Covid-1984: o pior de dois mundos autoritários.

Linhas de exclusão

A dificuldade em implementar ensino a distância, uma vez que alunos não possuem computador, acesso à internet ou vivem em casas de dois ou até um único cômodo junto de vários familiares, apenas evidencia a enorme desigualdade existente entre estudantes de escolas públicas e privadas. O aumento da violência doméstica durante o isolamento social traz o debate sobre o machismo e a cultura patriarcal instalada em nossa sociedade. As revoltas nas prisões por direitos violados e o descaso com os riscos de disseminação da Covid-19 mostram a brutalidade de um sistema carcerário superlotado, desumano e assassino. A atual situação que ameaça a vida das pessoas no campo, dos povos indígenas e o descaso com os idosos revela a exclusão social a que esses grupos são submetidos por séculos sem acesso a recursos básicos como água, esgoto ou documentação para ter acesso a benefícios e direitos legais.

O que agrava a pandemia não é diferente dos demais desastres que afetam os pobres e excluídos de forma desproporcional. Quando o inverno ou uma grande tempestade atinge uma cidade e várias pessoas sem-teto morrem de frio e casas desabam por terem sido construídas em áreas de risco, é óbvio para todos que a raiz do problema não é o frio nem a chuva em si, mas que pessoas estejam desprotegidas e sem as condições básicas para enfrentar essas situações. Enquanto houver capitalismo, as pessoas na base da pirâmide serão sempre as mais atingidas em qualquer situação de crise ou catástrofe. As diferenças de classe, cor, gênero ou geográficas, apenas ajudam a canalizar o peso dessa tragédia para os grupos historicamente excluídos e desamparados. Como todos esses problemas antigos em nossa sociedade, a crise sanitária é um desastre que tem idade, mas também cor e endereço: em abril o número de pessoas negras mortas pela Covid-19 já se mostrava cinco vezes maior no Brasil. Estudos recentes indicam que, em São Paulo, donas de casa, profissionais autônomos e pessoas que usam o transporte público são as maiores vítimas da pandemia, enquanto empregadores, ou seja, empresários, tem chance quase nula de contaminação.

Como anarquistas que combateram a epidemia de cólera na Itália em 1884 afirmaram, “a verdadeira causa da cólera é a pobreza e o verdadeiro remédio para prevenir seu retorno não pode ser nada menos que a revolução social”. Com apenas alguns ajustes, podemos trazer essa mesma lógica para nossa realidade no século XXI. Esses abismos entre as duas realidades, a do Brasil que alimenta 20% do planeta, em oposição ao Brasil que não garante recursos básicos, como água e esgoto, a quase 50% da sua população, provam que o problema não é uma escassez de recursos, mas a concentração de toda terra, dinheiro, infraestrutura e poder nas mãos de cada vez menos pessoas. O que mais impediria que uma população viva bem e se alimente da terra onde vivem? O problema do capitalismo é a distribuição – e a causa é a própria lógica da sua economia e da política.

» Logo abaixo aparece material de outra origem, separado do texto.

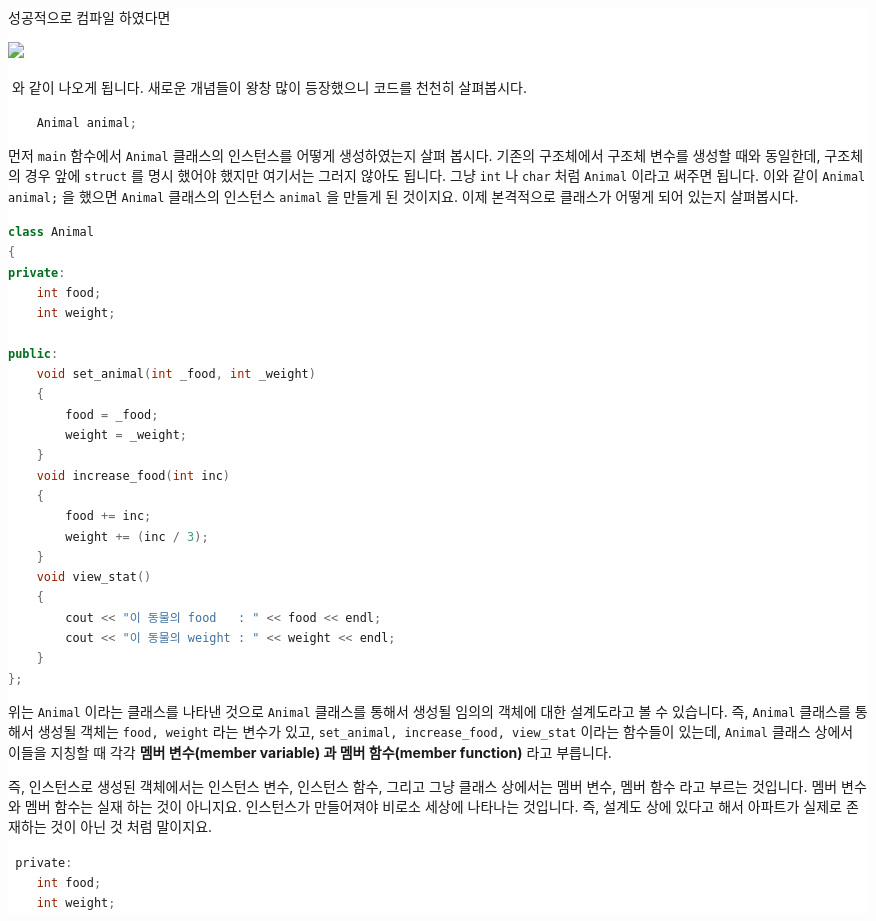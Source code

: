 
성공적으로 컴파일 하였다면

![](http://img1.daumcdn.net/thumb/R1920x0/?fname=http%3A%2F%2Fcfile26.uf.tistory.com%2Fimage%2F1324C5384F4D9B8B374245)


 와 같이 나오게 됩니다. 새로운 개념들이 왕창 많이 등장했으니 코드를 천천히 살펴봅시다.

```cpp
    Animal animal;
```

먼저 `main` 함수에서 `Animal` 클래스의 인스턴스를 어떻게 생성하였는지 살펴 봅시다. 기존의 구조체에서 구조체 변수를 생성할 때와 동일한데, 구조체의 경우 앞에 `struct` 를 명시 했어야 했지만 여기서는 그러지 않아도 됩니다. 그냥 `int` 나 `char` 처럼 `Animal` 이라고 써주면 됩니다. 이와 같이 `Animal animal;` 을 했으면 `Animal` 클래스의 인스턴스 `animal` 을 만들게 된 것이지요. 이제 본격적으로 클래스가 어떻게 되어 있는지 살펴봅시다.

```cpp
class Animal
{
private:
    int food;
    int weight;

public:
    void set_animal(int _food, int _weight)
    {
        food = _food;
        weight = _weight;
    }
    void increase_food(int inc)
    {
        food += inc;
        weight += (inc / 3);
    }
    void view_stat()
    {
        cout << "이 동물의 food   : " << food << endl;
        cout << "이 동물의 weight : " << weight << endl;
    }
};
```


위는 `Animal` 이라는 클래스를 나타낸 것으로 `Animal` 클래스를 통해서 생성될 임의의 객체에 대한 설계도라고 볼 수 있습니다. 즉, `Animal` 클래스를 통해서 생성될 객체는 `food, weight` 라는 변수가 있고, `set_animal, increase_food, view_stat` 이라는 함수들이 있는데, `Animal` 클래스 상에서 이들을 지칭할 때 각각 **멤버 변수(member variable) 과 멤버 함수(member function)** 라고 부릅니다.

즉, 인스턴스로 생성된 객체에서는 인스턴스 변수, 인스턴스 함수, 그리고 그냥 클래스 상에서는 멤버 변수, 멤버 함수 라고 부르는 것입니다. 멤버 변수와 멤버 함수는 실재 하는 것이 아니지요. 인스턴스가 만들어져야 비로소 세상에 나타나는 것입니다. 즉, 설계도 상에 있다고 해서 아파트가 실제로 존재하는 것이 아닌 것 처럼 말이지요.

```cpp
 private:
    int food;
    int weight;

```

Todos esses mecanismos que nos impedem de nos cuidar e promover as condições de vida e bem-estar para todas as pessoas estão evidentes. Se a pandemia da Covid-19 nos mostra algo, é que o capitalismo é cheio de funis pelos quais nem todas as pessoas podem passar para ter acesso a recursos. Uma crise que ameaça a saúde de todas as pessoas em todos os continentes, expondo mais pobres e mais vulneráveis a mortes evitáveis, mostra que esse sistema econômico não foi construído para acolher a todos ao mesmo tempo. Nesse sentido, a frase de Bakunin se torna ainda mais verdadeira, uma vez que minha saúde depende inteiramente da saúde de todas as outras pessoas, em todos os lugares do planeta. Anarquistas e demais radicais sempre anunciaram que a liberdade deve ser para todas, ou não será para ninguém. A pandemia confirmou que, sem liberdade, sem igualdade e sem autonomia para cooperar e nos apoiar mutuamente, uma pessoa doente é um risco para a saúde de todos. Ou destruímos essas linhas de exclusão, ou estaremos todas em risco.